After demolition of the existing home, Sandcastle drove more than 160 timber piling to support the footings that would support an all-masonry three-story home, full of structural steel and capped with a barrel tile roof—a very heavy and very massive structure.
Tommy said that taking Mike’s design, producing it to the exact details, and then seeing the finished product jump off the page was one of the most rewarding parts of the project. Plus, seeing the Smith’s elation and pride upon completion was priceless.
Pat, too, relied heavily on Group3’s interiors team. They worked together room by room using a neutral color palette throughout with pops of color infused in the couple’s extensive art collection—much of it from Hong Kong—and accessories.
“It was great working with the designers at Group3 as they offered me only three or four options to select from rather than 300 or 400. I never felt overwhelmed,” Pat said.

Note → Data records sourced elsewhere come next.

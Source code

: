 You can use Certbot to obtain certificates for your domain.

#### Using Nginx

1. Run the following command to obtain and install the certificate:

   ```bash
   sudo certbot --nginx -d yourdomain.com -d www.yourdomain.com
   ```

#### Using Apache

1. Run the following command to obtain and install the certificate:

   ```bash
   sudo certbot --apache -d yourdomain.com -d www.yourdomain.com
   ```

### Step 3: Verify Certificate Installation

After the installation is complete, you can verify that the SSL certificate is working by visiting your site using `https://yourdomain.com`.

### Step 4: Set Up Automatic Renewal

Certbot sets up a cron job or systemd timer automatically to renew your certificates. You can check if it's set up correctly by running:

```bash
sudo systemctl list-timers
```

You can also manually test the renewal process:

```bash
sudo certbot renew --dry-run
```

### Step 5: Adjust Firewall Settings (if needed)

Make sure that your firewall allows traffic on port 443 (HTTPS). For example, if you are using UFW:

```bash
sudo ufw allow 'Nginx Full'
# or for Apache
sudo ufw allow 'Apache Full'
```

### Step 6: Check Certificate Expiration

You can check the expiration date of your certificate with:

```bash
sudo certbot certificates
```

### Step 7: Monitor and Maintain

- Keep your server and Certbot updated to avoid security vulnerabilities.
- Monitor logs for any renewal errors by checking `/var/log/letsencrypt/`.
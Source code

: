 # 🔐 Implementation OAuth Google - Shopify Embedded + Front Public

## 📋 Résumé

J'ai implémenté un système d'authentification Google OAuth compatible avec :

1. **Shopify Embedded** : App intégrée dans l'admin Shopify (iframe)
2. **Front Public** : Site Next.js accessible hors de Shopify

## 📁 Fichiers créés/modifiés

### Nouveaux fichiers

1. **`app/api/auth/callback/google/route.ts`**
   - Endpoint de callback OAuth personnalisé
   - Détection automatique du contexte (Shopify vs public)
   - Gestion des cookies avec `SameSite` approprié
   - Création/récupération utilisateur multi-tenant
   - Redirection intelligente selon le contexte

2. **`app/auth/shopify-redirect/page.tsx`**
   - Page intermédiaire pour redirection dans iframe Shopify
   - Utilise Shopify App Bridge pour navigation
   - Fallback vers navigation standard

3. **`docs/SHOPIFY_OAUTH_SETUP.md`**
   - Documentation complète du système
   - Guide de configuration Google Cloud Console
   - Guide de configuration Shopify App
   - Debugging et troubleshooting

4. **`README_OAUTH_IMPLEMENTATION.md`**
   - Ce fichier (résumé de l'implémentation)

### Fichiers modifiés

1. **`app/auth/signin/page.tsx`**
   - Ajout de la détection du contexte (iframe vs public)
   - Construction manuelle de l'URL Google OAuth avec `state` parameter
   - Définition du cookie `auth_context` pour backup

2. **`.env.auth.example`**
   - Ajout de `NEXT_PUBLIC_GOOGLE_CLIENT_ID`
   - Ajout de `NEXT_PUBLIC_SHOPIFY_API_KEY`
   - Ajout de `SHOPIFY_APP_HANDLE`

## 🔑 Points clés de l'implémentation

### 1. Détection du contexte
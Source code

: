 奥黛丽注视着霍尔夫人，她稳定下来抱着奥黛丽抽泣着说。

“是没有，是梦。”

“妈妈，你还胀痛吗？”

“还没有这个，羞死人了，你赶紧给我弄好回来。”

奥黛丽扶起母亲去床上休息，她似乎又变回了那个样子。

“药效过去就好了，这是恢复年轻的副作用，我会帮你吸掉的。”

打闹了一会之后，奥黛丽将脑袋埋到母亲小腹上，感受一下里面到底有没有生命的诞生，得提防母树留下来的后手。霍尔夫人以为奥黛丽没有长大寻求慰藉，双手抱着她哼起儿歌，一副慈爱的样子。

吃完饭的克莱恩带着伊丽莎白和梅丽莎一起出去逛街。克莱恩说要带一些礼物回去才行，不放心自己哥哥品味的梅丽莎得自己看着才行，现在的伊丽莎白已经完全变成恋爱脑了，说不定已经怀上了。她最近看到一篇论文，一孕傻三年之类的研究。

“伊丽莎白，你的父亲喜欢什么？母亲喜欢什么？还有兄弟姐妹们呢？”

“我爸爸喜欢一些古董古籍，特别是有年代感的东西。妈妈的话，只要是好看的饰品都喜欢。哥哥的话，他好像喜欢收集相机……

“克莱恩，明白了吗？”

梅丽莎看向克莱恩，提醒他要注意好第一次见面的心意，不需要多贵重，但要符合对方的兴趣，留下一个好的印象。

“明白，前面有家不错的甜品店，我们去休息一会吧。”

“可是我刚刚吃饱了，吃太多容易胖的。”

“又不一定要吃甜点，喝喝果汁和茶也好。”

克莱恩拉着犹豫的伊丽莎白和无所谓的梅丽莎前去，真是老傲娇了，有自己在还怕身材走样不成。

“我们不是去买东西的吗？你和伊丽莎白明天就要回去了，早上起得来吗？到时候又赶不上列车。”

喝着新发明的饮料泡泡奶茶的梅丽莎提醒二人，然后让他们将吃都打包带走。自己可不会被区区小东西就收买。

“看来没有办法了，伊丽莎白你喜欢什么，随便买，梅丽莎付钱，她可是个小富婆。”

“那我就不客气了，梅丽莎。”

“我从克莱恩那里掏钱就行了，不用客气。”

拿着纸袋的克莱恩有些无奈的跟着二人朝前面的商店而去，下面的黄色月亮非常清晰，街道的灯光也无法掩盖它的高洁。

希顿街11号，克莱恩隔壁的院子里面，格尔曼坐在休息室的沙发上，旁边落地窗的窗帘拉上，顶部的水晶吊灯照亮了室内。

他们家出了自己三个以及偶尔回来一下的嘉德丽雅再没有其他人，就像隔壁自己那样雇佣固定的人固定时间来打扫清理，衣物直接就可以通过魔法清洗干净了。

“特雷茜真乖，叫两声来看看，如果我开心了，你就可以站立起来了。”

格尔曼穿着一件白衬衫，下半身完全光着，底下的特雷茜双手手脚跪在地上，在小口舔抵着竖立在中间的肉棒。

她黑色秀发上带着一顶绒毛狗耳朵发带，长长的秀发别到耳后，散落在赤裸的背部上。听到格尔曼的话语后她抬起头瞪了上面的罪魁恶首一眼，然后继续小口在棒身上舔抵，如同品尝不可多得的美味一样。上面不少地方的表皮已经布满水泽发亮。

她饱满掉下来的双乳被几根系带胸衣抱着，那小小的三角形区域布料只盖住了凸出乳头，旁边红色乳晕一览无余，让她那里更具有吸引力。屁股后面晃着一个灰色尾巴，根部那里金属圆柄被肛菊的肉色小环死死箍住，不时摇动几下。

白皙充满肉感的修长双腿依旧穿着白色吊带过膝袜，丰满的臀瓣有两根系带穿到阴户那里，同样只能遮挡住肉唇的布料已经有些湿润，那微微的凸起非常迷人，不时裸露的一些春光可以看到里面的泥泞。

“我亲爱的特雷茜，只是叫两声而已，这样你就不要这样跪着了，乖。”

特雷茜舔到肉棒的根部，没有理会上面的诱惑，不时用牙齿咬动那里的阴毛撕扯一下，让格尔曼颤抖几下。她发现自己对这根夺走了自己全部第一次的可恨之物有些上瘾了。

Drawing from their English roots and influences, Pat describes her interior aesthetic akin to an English castle and the exterior style as Gothic Mediterranean. The approach is most definitely grand, rising from ground level several steps up to a large double mahogany front door, creating a symmetrical, prestigious aesthetic. Upon entry, the 30-foot ceilings in the foyer and common areas are only upstaged by the presence of the proper English bar on one side of the living room and large custom fireplace on the other. Textured fabric walls, soft rugs, and the rich woodwork lend warmth to this majestic space.
Impressive stone walls and custom-cut, beveled glass panels framed down from the ceiling (designed by Ruegamer from Group3) separate the living room and cozier den and kitchen where there is a second, equally impressive fireplace. Each of these common spaces has a view of the Carolina room, which offers an outdoor kitchen, a third fireplace, and a view of the incredible Wexford harbor and golf course. The backyard is home to an inviting pool and hot tub, both of which were a part of the original home.
With new OCRM rules in effect for work in a buffer zone, a pool was only possible if “grandfathered” from the original approved plan for the house that was demolished. The pool and deck were covered with a temporary wood floor that provided safety and an efficient material staging and working platform during construction. Once it was time to finish that area, the temporary floor was removed and the old pool completely remodeled, bringing a new modern look, complete with water features that complemented the new home.
Other design elements that nod to the castle-like aesthetic are the ceilings in the home. The 30-foot common areas are coffered, while the master bedroom and the game room (where there is another bar) are vaulted. Rounded walls are also effectively regal, and the master bathroom is perfectly oval, even incorporating curved French doors to maintain the shape.
The main master suite is downstairs, while the other three bedrooms (one a second master) are on the second floor. Uniquely, each of the bedrooms in this castle offers a water view. Another distinctive upstairs feature is the open hallway overlooking the stately first floor. Its barreled ceiling is tiled with curved herringbone patterned Scagliola stone that matches the stone columns and stone stairwell, adorned with solid bronze railing, all perfectly complemented by the glasswork separating the common areas.
Though Pat’s favorite space in the home is her den and kitchen, she also loves the authentic English “phone box” shipped over from the UK and her dining room that houses a magnificent, hand-carved dining table and chairs the couple brought back from Hong Kong. Her late husband’s favorite room was his study where he also had a secret wine vault with a collection that Pat says was his pride and joy.
“This home represents so much of our life together,” Pat said. “Our hard work, our dedication to family, and all the memories of where we came from make this home our legacy.”